INSTRUCTIONS FOR THE TASK:
Return exactly those lines of the material that fall between the line with "Rapor sayfası araç ipuçları, artık" and the final line, both included.

DATA FOR THIS TASK:
☆ ☆ ☆

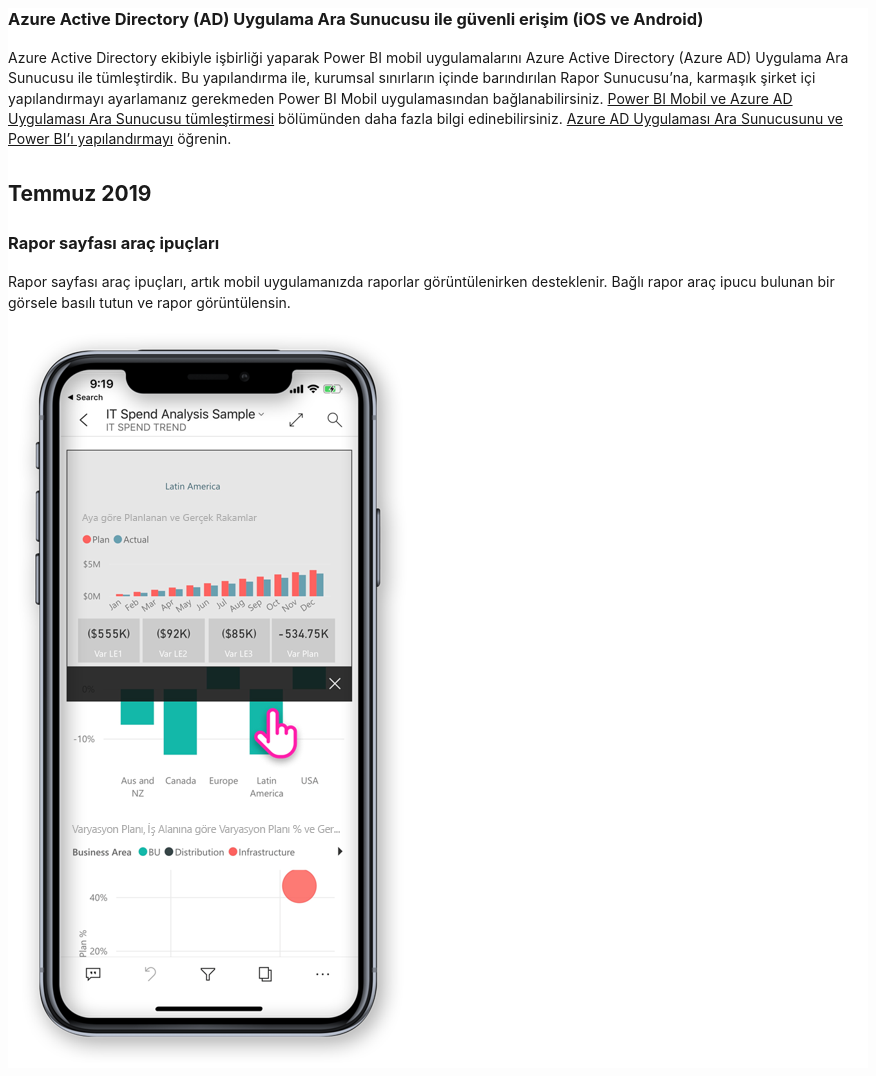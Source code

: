 ### <a name="secured-access-with-azure-active-directory-ad-application-proxy-ios-and-android"></a>Azure Active Directory (AD) Uygulama Ara Sunucusu ile güvenli erişim (iOS ve Android)

Azure Active Directory ekibiyle işbirliği yaparak Power BI mobil uygulamalarını Azure Active Directory (Azure AD) Uygulama Ara Sunucusu ile tümleştirdik. Bu yapılandırma ile, kurumsal sınırların içinde barındırılan Rapor Sunucusu’na, karmaşık şirket içi yapılandırmayı ayarlamanız gerekmeden Power BI Mobil uygulamasından bağlanabilirsiniz. [Power BI Mobil ve Azure AD Uygulaması Ara Sunucusu tümleştirmesi](https://powerbi.microsoft.com/blog/access-on-prem-report-server-from-your-power-bi-mobile-app-with-azure-active-directory-application-proxy/) bölümünden daha fazla bilgi edinebilirsiniz. [Azure AD Uygulaması Ara Sunucusunu ve Power BI’ı yapılandırmayı](/azure/active-directory/manage-apps/application-proxy-integrate-with-power-bi) öğrenin.

## <a name="july-2019"></a>Temmuz 2019

### <a name="report-page-tooltips"></a>Rapor sayfası araç ipuçları

Rapor sayfası araç ipuçları, artık mobil uygulamanızda raporlar görüntülenirken desteklenir. Bağlı rapor araç ipucu bulunan bir görsele basılı tutun ve rapor görüntülensin.  

![Rapor tuvali araç ipucu](./media/mobile-whats-new-in-the-mobile-apps/report-canvas-tooltip.png)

☆ ☆ ☆

SOLUTION TO THIS PROBLEM:
Rapor sayfası araç ipuçları, artık mobil uygulamanızda raporlar görüntülenirken desteklenir. Bağlı rapor araç ipucu bulunan bir görsele basılı tutun ve rapor görüntülensin.  

![Rapor tuvali araç ipucu](./media/mobile-whats-new-in-the-mobile-apps/report-canvas-tooltip.png)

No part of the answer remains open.